Peace Activists May Be Forced to Flee Iraq

Effort underway to evacuate some proponents of normalization between Iraq and Israel following Irbil conference

Internal backlash to an Iraqi conference late last month calling for normalization with Israel came fast and furious. Now, an effort is underway to evacuate participants who are in danger of arrest, or worse.

Iraq’s judiciary issued arrest warrants against three figures – Wisam al-Hardan, the leader of the Sons of Iraq Awakening movement; Sahar al-Tai, an employee in Iraq’s Ministry of Culture, Tourism and Antiquities; and former parliament member Mithal al-Alusi – for charges related to promoting normalization with Israel, as a result of the Peace and Reclamation conference held in Irbil, the capital of the Kurdistan region of Iraq, on September 24.

The Supreme Judiciary Council said that similar legal proceedings will be initiated against other participants in the conference as soon as they are identified.

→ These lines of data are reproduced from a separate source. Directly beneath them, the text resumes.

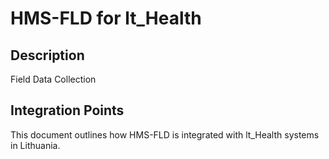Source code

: # HMS-FLD for lt_Health

## Description

Field Data Collection

## Integration Points

This document outlines how HMS-FLD is integrated with lt_Health systems in Lithuania.
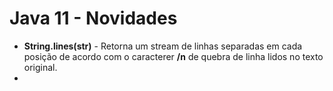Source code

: # Java 11 - Novidades
- <b>String.lines(str)</b> - Retorna um stream de linhas separadas em cada posição de acordo com o caracterer <b>/n</b> de quebra de linha lidos no texto original.
- 
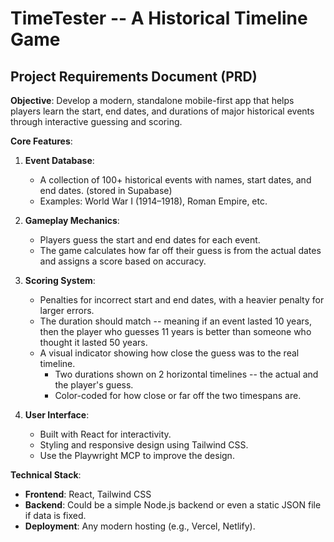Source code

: # TimeTester -- A Historical Timeline Game
## Project Requirements Document (PRD)

**Objective**:
Develop a modern, standalone mobile-first app that helps players learn the start, end dates, and durations of major historical events through interactive guessing and scoring.

**Core Features**:

1. **Event Database**:

   * A collection of 100+ historical events with names, start dates, and end dates. (stored in Supabase)
   * Examples: World War I (1914–1918), Roman Empire, etc.

2. **Gameplay Mechanics**:

   * Players guess the start and end dates for each event.
   * The game calculates how far off their guess is from the actual dates and assigns a score based on accuracy.

3. **Scoring System**:

   * Penalties for incorrect start and end dates, with a heavier penalty for larger errors.
   * The duration should match -- meaning if an event lasted 10 years, then the player who guesses 11 years is better than someone who thought it lasted 50 years.
   * A visual indicator showing how close the guess was to the real timeline.
     * Two durations shown on 2 horizontal timelines -- the actual and the player's guess.
     * Color-coded for how close or far off the two timespans are.

4. **User Interface**:

   * Built with React for interactivity.
   * Styling and responsive design using Tailwind CSS.
   * Use the Playwright MCP to improve the design.


**Technical Stack**:

* **Frontend**: React, Tailwind CSS
* **Backend**: Could be a simple Node.js backend or even a static JSON file if data is fixed.
* **Deployment**: Any modern hosting (e.g., Vercel, Netlify).

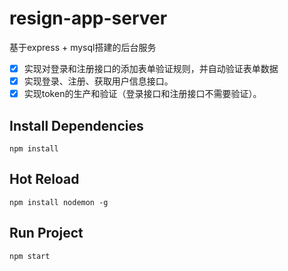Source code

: # resign-app-server
基于express + mysql搭建的后台服务

- [x] 实现对登录和注册接口的添加表单验证规则，并自动验证表单数据
- [x] 实现登录、注册、获取用户信息接口。
- [x] 实现token的生产和验证（登录接口和注册接口不需要验证）。

## Install Dependencies
`npm install`

## Hot Reload
`npm install nodemon -g`

## Run Project
`npm start`

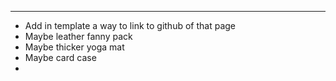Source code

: ***
- Add in template a way to link to github of that page
- Maybe leather fanny pack
- Maybe thicker yoga mat
- Maybe card case
- 

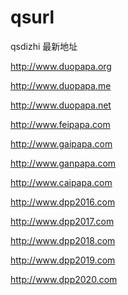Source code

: # qsurl
qsdizhi
最新地址

http://www.duopapa.org

http://www.duopapa.me

http://www.duopapa.net

http://www.feipapa.com

http://www.gaipapa.com

http://www.ganpapa.com

http://www.caipapa.com

http://www.dpp2016.com

http://www.dpp2017.com

http://www.dpp2018.com

http://www.dpp2019.com

http://www.dpp2020.com

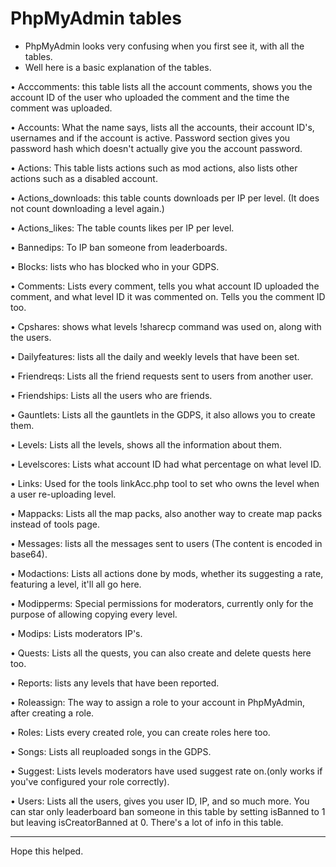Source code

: # PhpMyAdmin tables
- PhpMyAdmin looks very confusing when you first see it, with all the tables.
- Well here is a basic explanation of the tables.

• Acccomments: this table lists all the account comments, shows you the account ID of the user who uploaded the comment and the time  the comment was uploaded.

• Accounts: What the name says, lists all the accounts, their account ID's, usernames and if the account is active. 
  Password section gives you password hash which doesn't actually give you the account password.

• Actions: This table lists actions such as mod actions, also lists other actions such as a disabled account.

• Actions_downloads: this table counts downloads per IP per level. (It does not count downloading a level again.)

• Actions_likes: The table counts likes per IP per level.

• Bannedips: To IP ban someone from leaderboards.

• Blocks: lists who has blocked who in your GDPS.

• Comments: Lists every comment, tells you what account ID uploaded the comment, and what level ID it was commented on.
  Tells you the comment ID too.

• Cpshares: shows what levels !sharecp command was used on, along with the users.

• Dailyfeatures: lists all the daily and weekly levels that have been set.

• Friendreqs: Lists all the friend requests sent to users from another user.

• Friendships: Lists all the users who are friends.

• Gauntlets: Lists all the gauntlets in the GDPS, it also allows you to create them.

• Levels: Lists all the levels, shows all the information about them.

• Levelscores: Lists what account ID had what percentage on what level ID.

• Links: Used for the tools linkAcc.php tool to set who owns the level when a user re-uploading level.

• Mappacks: Lists all the map packs, also another way to create map packs instead of tools page.

• Messages: lists all the messages sent to users (The content is encoded in base64).

• Modactions: Lists all actions done by mods, whether its suggesting a rate, featuring a level, it'll all go here.

• Modipperms: Special permissions for moderators, currently only for the purpose of allowing copying every level.

• Modips: Lists moderators IP's.

• Quests: Lists all the quests, you can also create and delete quests here too.

• Reports: lists any levels that have been reported.

• Roleassign: The way to assign a role to your account in PhpMyAdmin, after creating a role.

• Roles: Lists every created role, you can create roles here too.

• Songs: Lists all reuploaded songs in the GDPS.

• Suggest: Lists levels moderators have used suggest rate on.(only works if you've configured your role correctly).

• Users: Lists all the users, gives you user ID, IP, and so much more.
  You can star only leaderboard ban someone in this table by setting isBanned to 1 but leaving isCreatorBanned at 0.
  There's a lot of info in this table.
___________________________________________________________________________________________

Hope this helped.
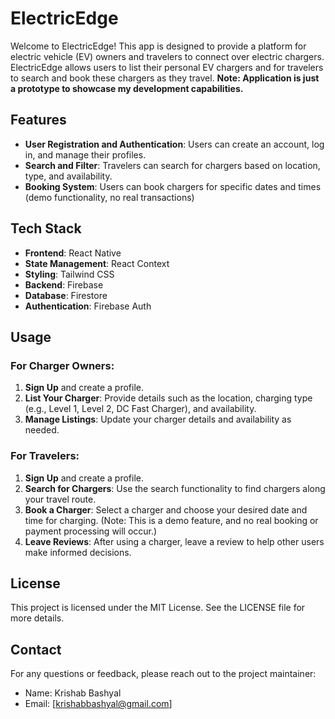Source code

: # ElectricEdge

Welcome to ElectricEdge! This app is designed to provide a platform for electric vehicle (EV) owners and travelers to connect over electric chargers. ElectricEdge allows users to list their personal EV chargers and for travelers to search and book these chargers as they travel.
**Note: Application is just a prototype to showcase my development capabilities.**

## Features

- **User Registration and Authentication**: Users can create an account, log in, and manage their profiles.
- **Search and Filter**: Travelers can search for chargers based on location, type, and availability.
- **Booking System**: Users can book chargers for specific dates and times (demo functionality, no real transactions)

## Tech Stack

- **Frontend**: React Native
- **State Management**: React Context
- **Styling**: Tailwind CSS
- **Backend**: Firebase
- **Database**: Firestore
- **Authentication**: Firebase Auth

## Usage

### For Charger Owners:
1. **Sign Up** and create a profile.
2. **List Your Charger**: Provide details such as the location, charging type (e.g., Level 1, Level 2, DC Fast Charger), and availability.
3. **Manage Listings**: Update your charger details and availability as needed.

### For Travelers:
1. **Sign Up** and create a profile.
2. **Search for Chargers**: Use the search functionality to find chargers along your travel route.
3. **Book a Charger**: Select a charger and choose your desired date and time for charging. (Note: This is a demo feature, and no real booking or payment processing will occur.)
4. **Leave Reviews**: After using a charger, leave a review to help other users make informed decisions.

## License

This project is licensed under the MIT License. See the LICENSE file for more details.

## Contact

For any questions or feedback, please reach out to the project maintainer:

- Name: Krishab Bashyal
- Email: [krishabbashyal@gmail.com]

Under Iraqi law, it’s illegal to promote “Zionist principles.”

More than 300 Iraqis, both Shia and Sunni, including tribal leaders, called for a normalization of ties with Israel at the conference in autonomous Kurdistan. The event, organized by the New York-based think tank, the Center for Peace Communications, was the first such initiative of its kind in Iraq, which fought in three wars against Israel and where Iran holds a large sway.

“Our organization is constantly building relationships with civil peacemakers across the Arab world. We have emissaries in most countries, and utilize various techniques to engage people through social media, then develop that engagement into ground-level action. We have spent years connecting with networks of Iraqis who want peace with Israel. We’ve been working on this conference for a long time, but the instant planning was over the last few months,” Joseph Braude, president of the Center for Peace Communications, told The Media Line, addressing how his group’s event seemingly came out of nowhere. The CPC advocates for normalizing relations between Israel and Arab countries, alongside working to establish ties between civil society organizations.

Powerful groups backed by Iran condemned the Irbil meeting, calling for those involved to be prosecuted, and a number of death threats have been issued by Shiite militias. The conference appears to have mobilized hard-line, anti-Israel Islamist elements in Iraq.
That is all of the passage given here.